Exercise: Give again, word for word, the lines below that run from the line with "A car, stuffed full, lumbers on \\" through the line with "Limitations and Potential". Drop the pictures.

Given information:
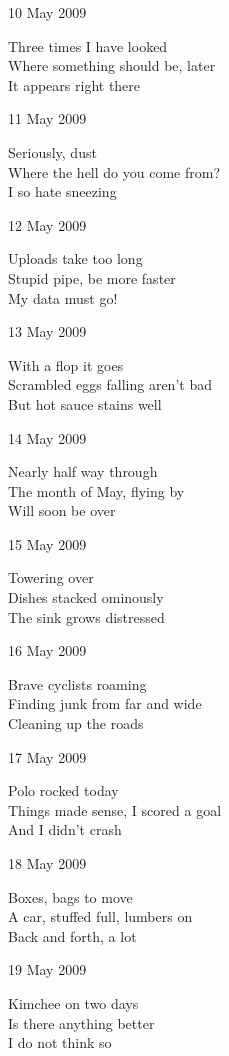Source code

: \documentclass[12pt]{article}
\begin{document}
10 May 2009

Three times I have looked \\
Where something should be, later \\
It appears right there

\newpage

11 May 2009

Seriously, dust \\
Where the hell do you come from? \\
I so hate sneezing

12 May 2009

Uploads take too long \\
Stupid pipe, be more faster \\
My data must go!

13 May 2009

With a flop it goes \\
Scrambled eggs falling aren't bad \\
But hot sauce stains well

14 May 2009

Nearly half way through \\
The month of May, flying by \\
Will soon be over

15 May 2009

Towering over \\
Dishes stacked ominously \\
The sink grows distressed

16 May 2009

Brave cyclists roaming \\
Finding junk from far and wide \\
Cleaning up the roads

17 May 2009

Polo rocked today \\
Things made sense, I scored a goal \\
And I didn't crash

\newpage

18 May 2009

Boxes, bags to move \\
A car, stuffed full, lumbers on \\
Back and forth, a lot

19 May 2009

Kimchee on two days \\
Is there anything better \\
I do not think so
\end{document}
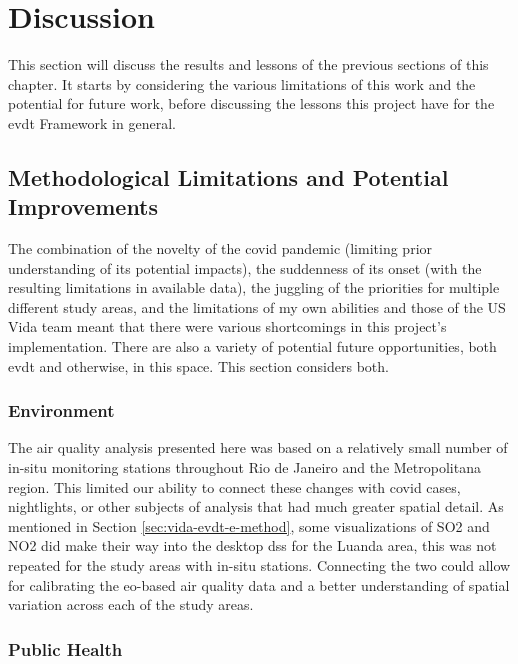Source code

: \section{Discussion} \label{sec:vida-discuss}

This section will discuss the results and lessons of the previous sections of this chapter. It starts by considering the various limitations of this work and the potential for future work, before discussing the lessons this project have for the \ac{evdt} Framework in general.

\subsection{Methodological Limitations and Potential Improvements}

The combination of the novelty of the \ac{covid} pandemic (limiting prior understanding of its potential impacts), the suddenness of its onset (with the resulting limitations in available data), the juggling of the priorities for multiple different study areas, and the limitations of my own abilities and those of the US Vida team meant that there were various shortcomings in this project's implementation. There are also a variety of potential future opportunities, both \ac{evdt} and otherwise, in this space. This section considers both.


\subsubsection{Environment}

The air quality analysis presented here was based on a relatively small number of in-situ monitoring stations throughout Rio de Janeiro and the Metropolitana region. This limited our ability to connect these changes with \ac{covid} cases, nightlights, or other subjects of analysis that had much greater spatial detail. As mentioned in Section \ref{sec:vida-evdt-e-method}, some visualizations of SO2 and NO2 did make their way into the desktop \ac{dss} for the Luanda area, this was not repeated for the study areas with in-situ stations. Connecting the two could allow for calibrating the \ac{eo}-based air quality data and a better understanding of spatial variation across each of the study areas.

\subsubsection{Public Health}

Answer to the problem:
A car, stuffed full, lumbers on \\
Back and forth, a lot

19 May 2009

Kimchee on two days \\
Is there anything better \\
I do not think so
\end{document}
Source code

: \section{Discussion} \label{sec:vida-discuss}

This section will discuss the results and lessons of the previous sections of this chapter. It starts by considering the various limitations of this work and the potential for future work, before discussing the lessons this project have for the \ac{evdt} Framework in general.

\subsection{Methodological Limitations and Potential Improvements}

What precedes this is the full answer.